In my post on the three critical components of a medical malpractice lawsuit, I discussed the elements of negligence, causation and damages, and how all three work together to create a compelling case.
The next step for a plaintiff and his or her attorney is to determine the value and viability of winning their potential case. Because the cost and time necessary to win is significant, the extent of damages must be taken into account. Terrible medical care that resulted in an injury from which a patient quickly recovered—without permanent damage—may not be worth pursuing.
Indeed, it is not unusual for a plaintiff’s attorney to spend between $50,000-$100,000 or even more, to get a suit through trial. To justify this financial commitment and three to five years of time, the injuries must be significant. It is critical to recover the costs, possible repayment of medical bills or insurance payments, legal fees and then still provide a reasonable recovery for the client. Otherwise, filing an action only benefits the defense attorneys and the experts.

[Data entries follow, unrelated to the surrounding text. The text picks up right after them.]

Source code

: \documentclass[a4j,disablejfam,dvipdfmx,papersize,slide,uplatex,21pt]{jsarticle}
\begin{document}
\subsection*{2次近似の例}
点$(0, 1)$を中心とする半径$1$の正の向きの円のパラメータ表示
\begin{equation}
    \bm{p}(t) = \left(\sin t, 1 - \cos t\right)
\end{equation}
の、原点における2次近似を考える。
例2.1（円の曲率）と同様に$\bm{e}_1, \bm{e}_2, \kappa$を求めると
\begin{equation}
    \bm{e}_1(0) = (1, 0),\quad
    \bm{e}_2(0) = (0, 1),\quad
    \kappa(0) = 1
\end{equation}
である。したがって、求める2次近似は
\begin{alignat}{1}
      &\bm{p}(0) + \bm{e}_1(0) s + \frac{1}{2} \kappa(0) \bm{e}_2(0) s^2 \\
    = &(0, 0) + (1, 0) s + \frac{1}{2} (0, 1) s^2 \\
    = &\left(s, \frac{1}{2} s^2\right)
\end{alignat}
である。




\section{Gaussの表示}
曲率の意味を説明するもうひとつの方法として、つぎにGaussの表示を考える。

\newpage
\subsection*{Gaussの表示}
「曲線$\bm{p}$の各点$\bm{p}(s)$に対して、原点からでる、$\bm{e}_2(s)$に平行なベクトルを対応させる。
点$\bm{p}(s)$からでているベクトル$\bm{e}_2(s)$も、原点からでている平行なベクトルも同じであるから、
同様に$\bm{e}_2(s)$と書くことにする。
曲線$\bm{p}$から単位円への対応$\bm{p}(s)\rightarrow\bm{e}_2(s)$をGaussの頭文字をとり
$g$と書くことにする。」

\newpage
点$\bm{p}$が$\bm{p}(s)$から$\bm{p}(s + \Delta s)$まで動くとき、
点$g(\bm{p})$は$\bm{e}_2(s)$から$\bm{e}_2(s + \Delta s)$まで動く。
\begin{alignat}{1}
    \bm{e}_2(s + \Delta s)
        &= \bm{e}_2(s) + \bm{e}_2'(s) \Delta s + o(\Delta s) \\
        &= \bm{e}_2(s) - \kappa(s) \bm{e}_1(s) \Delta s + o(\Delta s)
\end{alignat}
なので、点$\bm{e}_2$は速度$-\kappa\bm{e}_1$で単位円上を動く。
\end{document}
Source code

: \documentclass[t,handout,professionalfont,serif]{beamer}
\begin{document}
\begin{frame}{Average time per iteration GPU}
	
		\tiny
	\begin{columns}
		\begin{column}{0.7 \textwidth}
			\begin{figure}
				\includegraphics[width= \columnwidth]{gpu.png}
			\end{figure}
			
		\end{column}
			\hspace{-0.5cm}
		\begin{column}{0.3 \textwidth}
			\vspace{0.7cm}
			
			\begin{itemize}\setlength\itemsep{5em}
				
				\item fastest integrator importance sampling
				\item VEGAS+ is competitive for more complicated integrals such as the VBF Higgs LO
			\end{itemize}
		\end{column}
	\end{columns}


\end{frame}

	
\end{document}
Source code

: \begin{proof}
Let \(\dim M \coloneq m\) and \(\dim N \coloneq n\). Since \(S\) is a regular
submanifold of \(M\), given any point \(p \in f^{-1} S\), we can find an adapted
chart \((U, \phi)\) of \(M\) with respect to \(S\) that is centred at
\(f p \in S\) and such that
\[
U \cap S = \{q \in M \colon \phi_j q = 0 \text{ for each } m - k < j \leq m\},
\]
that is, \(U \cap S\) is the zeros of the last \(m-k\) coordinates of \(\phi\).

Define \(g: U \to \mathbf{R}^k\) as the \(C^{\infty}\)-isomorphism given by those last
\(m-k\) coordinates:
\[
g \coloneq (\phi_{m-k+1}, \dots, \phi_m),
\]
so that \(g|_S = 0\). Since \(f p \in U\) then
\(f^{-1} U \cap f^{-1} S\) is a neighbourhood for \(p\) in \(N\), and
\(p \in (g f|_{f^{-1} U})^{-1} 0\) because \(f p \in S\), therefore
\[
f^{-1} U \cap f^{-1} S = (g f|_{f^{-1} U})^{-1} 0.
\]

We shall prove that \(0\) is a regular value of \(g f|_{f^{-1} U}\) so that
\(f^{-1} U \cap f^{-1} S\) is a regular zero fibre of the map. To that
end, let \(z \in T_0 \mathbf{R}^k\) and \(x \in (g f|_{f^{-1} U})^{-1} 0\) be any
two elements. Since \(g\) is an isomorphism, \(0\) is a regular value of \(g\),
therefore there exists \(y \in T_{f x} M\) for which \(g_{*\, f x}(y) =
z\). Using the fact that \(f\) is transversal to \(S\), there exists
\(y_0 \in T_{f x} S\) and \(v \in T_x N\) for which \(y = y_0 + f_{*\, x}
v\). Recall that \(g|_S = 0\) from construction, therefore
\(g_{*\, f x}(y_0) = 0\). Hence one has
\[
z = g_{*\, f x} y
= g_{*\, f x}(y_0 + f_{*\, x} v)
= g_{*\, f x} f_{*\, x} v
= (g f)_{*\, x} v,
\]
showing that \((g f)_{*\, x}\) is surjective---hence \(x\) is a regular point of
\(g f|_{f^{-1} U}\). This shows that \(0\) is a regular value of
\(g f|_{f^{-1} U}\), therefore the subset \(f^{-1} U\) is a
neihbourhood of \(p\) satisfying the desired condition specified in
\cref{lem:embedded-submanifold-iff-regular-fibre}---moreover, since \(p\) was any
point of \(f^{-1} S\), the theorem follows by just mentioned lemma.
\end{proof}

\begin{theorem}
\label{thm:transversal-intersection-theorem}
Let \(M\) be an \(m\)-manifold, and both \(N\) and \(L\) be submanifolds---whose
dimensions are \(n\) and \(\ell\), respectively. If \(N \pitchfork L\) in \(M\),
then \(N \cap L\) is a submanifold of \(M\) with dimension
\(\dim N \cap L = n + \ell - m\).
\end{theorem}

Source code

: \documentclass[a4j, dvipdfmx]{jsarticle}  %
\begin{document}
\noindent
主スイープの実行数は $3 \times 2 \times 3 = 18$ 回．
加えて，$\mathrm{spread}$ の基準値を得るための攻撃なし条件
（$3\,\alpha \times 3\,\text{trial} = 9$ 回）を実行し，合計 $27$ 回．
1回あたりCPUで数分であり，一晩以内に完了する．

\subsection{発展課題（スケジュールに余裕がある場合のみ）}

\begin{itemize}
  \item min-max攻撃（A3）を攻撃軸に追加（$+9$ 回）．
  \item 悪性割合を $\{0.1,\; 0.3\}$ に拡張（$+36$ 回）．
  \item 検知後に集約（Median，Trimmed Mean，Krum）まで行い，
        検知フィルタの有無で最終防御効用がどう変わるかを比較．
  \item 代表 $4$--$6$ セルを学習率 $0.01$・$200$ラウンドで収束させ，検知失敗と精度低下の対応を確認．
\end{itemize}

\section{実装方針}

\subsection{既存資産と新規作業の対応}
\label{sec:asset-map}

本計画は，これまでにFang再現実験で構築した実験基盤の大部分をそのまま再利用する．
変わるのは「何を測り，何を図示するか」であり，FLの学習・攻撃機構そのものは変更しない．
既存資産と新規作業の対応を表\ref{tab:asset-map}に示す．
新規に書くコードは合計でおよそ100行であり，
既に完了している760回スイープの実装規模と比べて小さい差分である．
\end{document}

Winning ethically is the most important. Nothing else is important. Winning also means getting money—unless at the end of a several year process a doctor, hospital, or some other healthcare provider’s insurance company writes a check to compensate a person or family for injuries received under their care, the process is just a waste of time and money.
Once these critical points have been addressed, a plaintiff must have a medical expert provide a Certificate of Merit. A Certificate of Merit is an affidavit, signed by the plaintiff attorney, stating that he or she has consulted with the appropriate medical expert and the expert believes the case has, well, merit—that there are reasonable grounds to believe a healthcare provider violated the standard of care and that violation caused injury. Without this, no matter how bad the negligence or terrible the injury, the courthouse is closed to us and we cannot beg, borrow or steal the ability to try and recover for the most terrible of injuries.
This is just the beginning of the long process to gain enough information to prove the case to a judge or jury. Attorneys that intend on filing a medical malpractice lawsuit must imperatively believe the case can be won. However, if they promise victory, your heart will be broken.
Only lawyers with expertise in this field know what it takes to win—and lose. Anyone can file, yet filing a lawsuit is the end of many steps necessary to get to the courthouse. And to the courthouse you will go, as malpractice cases very rarely get “settled out of court”. Filing, to use Winston Churchill’s famous line, “… is the end of the beginning”.